Share

Bulliying

Hari ini adalah hari pertama Diki kuliah tanpa adanya seorang Lula disampingnya. Seperti apa yang ia katakan pada Lula kemarin, mulai hari ini ia akan melakukan segala aktifitasnya sendirian. Mulai dari memasuki kampus, mengerjakan tugas, membaca buku, makan dikantin, hingga pulang kerumah .

Sepulang dari kampus, Diki tidak langsung pulang kerumahnya. Dengan menggunakan bis dia menuju rumah Lula. Jarak rumah mereka hanya sekitar seratus meter, tidak masalah jika dia harus pulang dengan berjalan kak8 nantinya.
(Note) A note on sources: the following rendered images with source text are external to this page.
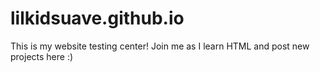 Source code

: # lilkidsuave.github.io
This is my website testing center! Join me as I learn HTML and post new projects here :)
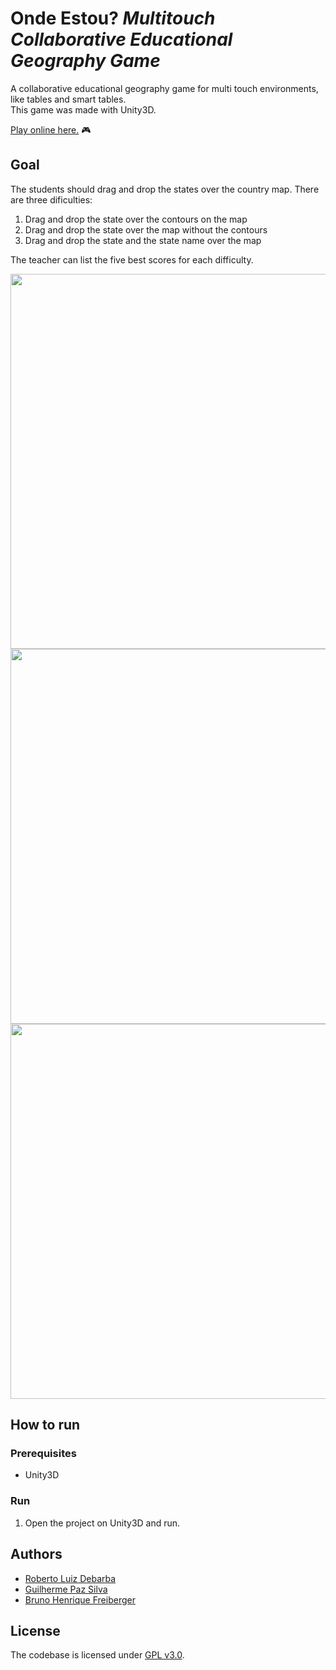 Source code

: # Onde Estou? *Multitouch Collaborative Educational Geography Game*

A collaborative educational geography game for multi touch environments, like tables and smart tables.  
This game was made with Unity3D.

[Play online here.](https://robertodebarba.github.io/multitouch-collaborative-educational-geography-game/dist/) 🎮

## Goal

The students should drag and drop the states over the country map.
There are three dificulties:
1. Drag and drop the state over the contours on the map
1. Drag and drop the state over the map without the contours
1. Drag and drop the state and the state name over the map

The teacher can list the five best scores for each difficulty.

<img src="https://github.com/RobertoDebarba/multitouch-collaborative-educational-geography-game/blob/master/printscreens/print1.png" width="600" width="auto">
<img src="https://github.com/RobertoDebarba/multitouch-collaborative-educational-geography-game/blob/master/printscreens/print2.png" width="600" width="auto">
<img src="https://github.com/RobertoDebarba/multitouch-collaborative-educational-geography-game/blob/master/printscreens/print3.png" width="600" width="auto">

## How to run

### Prerequisites

* Unity3D

### Run

1. Open the project on Unity3D and run.

## Authors

* [Roberto Luiz Debarba](https://github.com/RobertoDebarba)
* [Guilherme Paz Silva](https://github.com/guipaz)
* [Bruno Henrique Freiberger](https://github.com/brunoFreiberger)

## License

The codebase is licensed under [GPL v3.0](http://www.gnu.org/licenses/gpl-3.0.html).

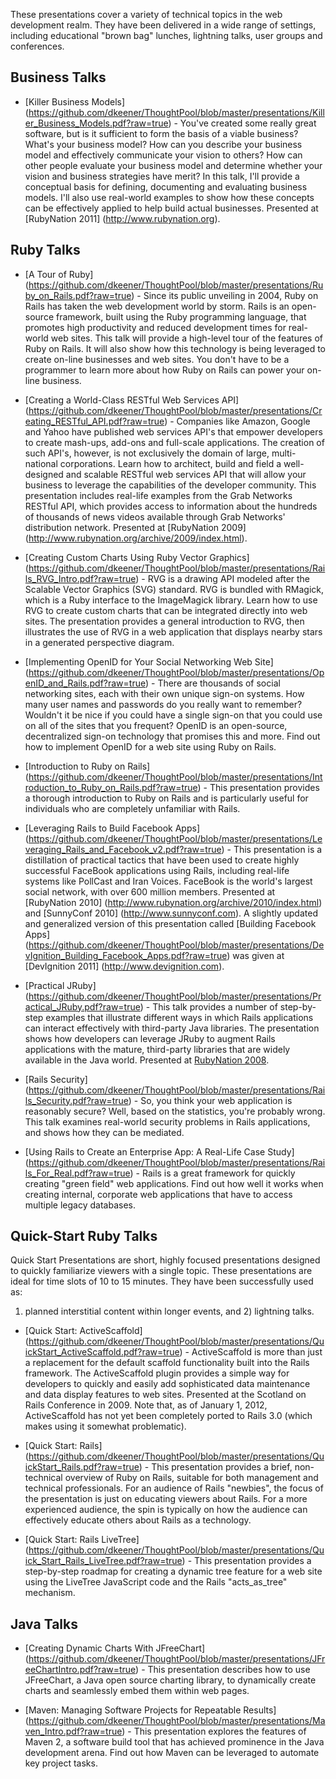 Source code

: These presentations cover a variety of technical topics in the web development
realm. They have been delivered in a wide range of settings, including
educational "brown bag" lunches, lightning talks, user groups and conferences.

Business Talks
--------------

* [Killer Business Models] (https://github.com/dkeener/ThoughtPool/blob/master/presentations/Killer_Business_Models.pdf?raw=true) -
You've created some really great software, but is it sufficient to form the
basis of a viable business? What's your business model? How can you describe
your business model and effectively communicate your vision to others? How can
other people evaluate your business model and determine whether your vision
and business strategies have merit? In this talk, I'll provide a conceptual
basis for defining, documenting and evaluating business models. I'll also use
real-world examples to show how these concepts can be effectively applied to
help build actual businesses. Presented at [RubyNation 2011] (http://www.rubynation.org).

Ruby Talks
----------

* [A Tour of Ruby] (https://github.com/dkeener/ThoughtPool/blob/master/presentations/Ruby_on_Rails.pdf?raw=true) - Since its public unveiling in 2004, Ruby on
Rails has taken the web development world by storm. Rails is an open-source
framework, built using the Ruby programming language, that promotes high
productivity and reduced development times for real-world web sites. This talk
will provide a high-level tour of the features of Ruby on Rails. It will also
show how this technology is being leveraged to create on-line businesses and
web sites. You don't have to be a programmer to learn more about how Ruby on
Rails can power your on-line business.

* [Creating a World-Class RESTful Web Services API] (https://github.com/dkeener/ThoughtPool/blob/master/presentations/Creating_RESTful_API.pdf?raw=true) -
Companies like Amazon, Google and Yahoo have published web services API's that
empower developers to create mash-ups, add-ons and full-scale applications. The
creation of such API's, however, is not exclusively the domain of large,
multi-national corporations. Learn how to architect, build and field a
well-designed and scalable RESTful web services API that will allow your
business to leverage the capabilities of the developer community. This
presentation includes real-life examples from the Grab Networks RESTful API,
which provides access to information about the hundreds of thousands of news
videos available through Grab Networks' distribution network. Presented at
[RubyNation 2009] (http://www.rubynation.org/archive/2009/index.html).

* [Creating Custom Charts Using Ruby Vector Graphics] (https://github.com/dkeener/ThoughtPool/blob/master/presentations/Rails_RVG_Intro.pdf?raw=true) - RVG is
a drawing API modeled after the Scalable Vector Graphics (SVG) standard. RVG
is bundled with RMagick, which is a Ruby interface to the ImageMagick library.
Learn how to use RVG to create custom charts that can be integrated directly
into web sites. The presentation provides a general introduction to RVG, then
illustrates the use of RVG in a web application that displays nearby stars in
a generated perspective diagram.

* [Implementing OpenID for Your Social Networking Web Site] (https://github.com/dkeener/ThoughtPool/blob/master/presentations/OpenID_and_Rails.pdf?raw=true) -
There are thousands of social networking sites, each with their own unique
sign-on systems. How many user names and passwords do you really want to
remember? Wouldn't it be nice if you could have a single sign-on that you could
use on all of the sites that you frequent? OpenID is an open-source,
decentralized sign-on technology that promises this and more. Find out how to
implement OpenID for a web site using Ruby on Rails.

* [Introduction to Ruby on Rails] (https://github.com/dkeener/ThoughtPool/blob/master/presentations/Introduction_to_Ruby_on_Rails.pdf?raw=true) - This
presentation provides a thorough introduction to Ruby on Rails and is
particularly useful for individuals who are completely unfamiliar with Rails.

* [Leveraging Rails to Build Facebook Apps] (https://github.com/dkeener/ThoughtPool/blob/master/presentations/Leveraging_Rails_and_Facebook_v2.pdf?raw=true) -
This presentation is a distillation of practical tactics that have been used
to create highly successful FaceBook applications using Rails, including
real-life systems like PollCast and Iran Voices. FaceBook is the world's
largest social network, with over 600 million members. Presented at
[RubyNation 2010] (http://www.rubynation.org/archive/2010/index.html) and
[SunnyConf 2010] (http://www.sunnyconf.com).
A slightly updated and generalized version of this presentation called
[Building Facebook Apps] (https://github.com/dkeener/ThoughtPool/blob/master/presentations/DevIgnition_Building_Facebook_Apps.pdf?raw=true)
was given at [DevIgnition 2011] (http://www.devignition.com).

* [Practical JRuby] (https://github.com/dkeener/ThoughtPool/blob/master/presentations/Practical_JRuby.pdf?raw=true) -
This talk provides a number of step-by-step examples that illustrate different
ways in which Rails applications can interact effectively with third-party Java
libraries. The presentation shows how developers can leverage JRuby to augment
Rails applications with the mature, third-party libraries that are widely
available in the Java world. Presented at
[RubyNation 2008](http://www.rubynation.org/archive/2008/index.html).

* [Rails Security] (https://github.com/dkeener/ThoughtPool/blob/master/presentations/Rails_Security.pdf?raw=true) - So, you think your web application is
reasonably secure? Well, based on the statistics, you're probably wrong. This
talk examines real-world security problems in Rails applications, and shows
how they can be mediated.

* [Using Rails to Create an Enterprise App: A Real-Life Case Study] (https://github.com/dkeener/ThoughtPool/blob/master/presentations/Rails_For_Real.pdf?raw=true) -
Rails is a great framework for quickly creating "green field" web applications.
Find out how well it works when creating internal, corporate web applications
that have to access multiple legacy databases.

Quick-Start Ruby Talks
----------------------

Quick Start Presentations are short, highly focused presentations designed to
quickly familiarize viewers with a single topic. These presentations are ideal
for time slots of 10 to 15 minutes. They have been successfully used as:
1) planned interstitial content within longer events, and 2) lightning talks.

* [Quick Start: ActiveScaffold] (https://github.com/dkeener/ThoughtPool/blob/master/presentations/QuickStart_ActiveScaffold.pdf?raw=true) -
ActiveScaffold is more than just a replacement for the default scaffold
functionality built into the Rails framework. The ActiveScaffold plugin
provides a simple way for developers to quickly and easily add sophisticated
data maintenance and data display features to web sites. Presented at the
Scotland on Rails Conference in 2009. Note that, as of January 1, 2012,
ActiveScaffold has not yet been completely ported to Rails 3.0 (which makes
using it somewhat problematic).

* [Quick Start: Rails] (https://github.com/dkeener/ThoughtPool/blob/master/presentations/QuickStart_Rails.pdf?raw=true) -
This presentation provides a brief, non-technical overview of Ruby on Rails,
suitable for both management and technical professionals. For an audience of
Rails "newbies", the focus of the presentation is just on educating viewers
about Rails. For a more experienced audience, the spin is typically on how the
audience can effectively educate others about Rails as a technology.

* [Quick Start: Rails LiveTree] (https://github.com/dkeener/ThoughtPool/blob/master/presentations/Quick_Start_Rails_LiveTree.pdf?raw=true) -
This presentation provides a step-by-step roadmap for creating a dynamic tree
feature for a web site using the LiveTree JavaScript code and the Rails
"acts_as_tree" mechanism.

Java Talks
----------

* [Creating Dynamic Charts With JFreeChart] (https://github.com/dkeener/ThoughtPool/blob/master/presentations/JFreeChartIntro.pdf?raw=true) - This presentation
describes how to use JFreeChart, a Java open source charting library, to
dynamically create charts and seamlessly embed them within web pages.

* [Maven: Managing Software Projects for Repeatable Results] (https://github.com/dkeener/ThoughtPool/blob/master/presentations/Maven_Intro.pdf?raw=true) -
This presentation explores the features of Maven 2, a software build tool that
has achieved prominence in the Java development arena. Find out how Maven can
be leveraged to automate key project tasks.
Setibanya dirumah Lula, Diki duduk diruang tamu, dan Inah memanggilkan majikannya itu. Sebenarnya Lula sudah pernah mengatakan pada orang yang ada dirumah agar Diki langsung saja masuk kedalam kamarnya jika pria lugu dan cupu itu datang berkunjung. Namun seorang Diki yang dididik baik oleh orang tuanya tak pernah mau begitu saja memasuki kamar wanita meski itu saudaranya, apalagi Lula bukan saudaranya.

Berulang kali Inah mengetuk pintu kamar Lula, namun wanita itu tak menyahut sama sekali. Inah merogoh saku celananya untuk menghubungi Lula. Lula pernah mengatakan jika Inah kesusahan mencarinya, maka jangan sungkan untuk menelfon ke nomor pribadinya. Nomor pribadi yang dimaksud Lula ialah nomor khusus yang ada didalam ruang rahasianya, nomor itu hanya Lula percayakan kepada Diki dan Inah. Namun jika Lula tetap tidak mengangkat, maka Inah akan menelfonnya di nomor ponsel Lula yang biasa.

Tak lama Lula terlihat menuruni anak tangga dan segera duduk disamping Diki. "Kenapa?" tanya Lula saat melihat wajah lelah Diki yang tidak bersemangat seperti biasanya.

"Capek aja, La. Dikampus gak ada kamu sungguh membosankan!" keluh Diki.

"Kapan-kapan aku main kesana deh. Bosen juga dirumah gak ada kerjaan." Lula melahap cemilan yang baru datang diatas meja yang telah disediakan Inah untuk Diki.

"Seriusan, La?" Wajah Diki berbinar mendengar bahwa sahabat baiknya ini akan mengunjunginya dikampus.

Dan benar saja, satu minggu setelah hari itu Lula terlihat berdiri ditengah halaman kampus. Ia mengirim pesan kepada Diki namun tidak ada balasan hingga beberapa menit berjalan. Lula melangkahkan kakinya menuju kantin, mungkin Diki sedang ada mata kuliah dijam segini.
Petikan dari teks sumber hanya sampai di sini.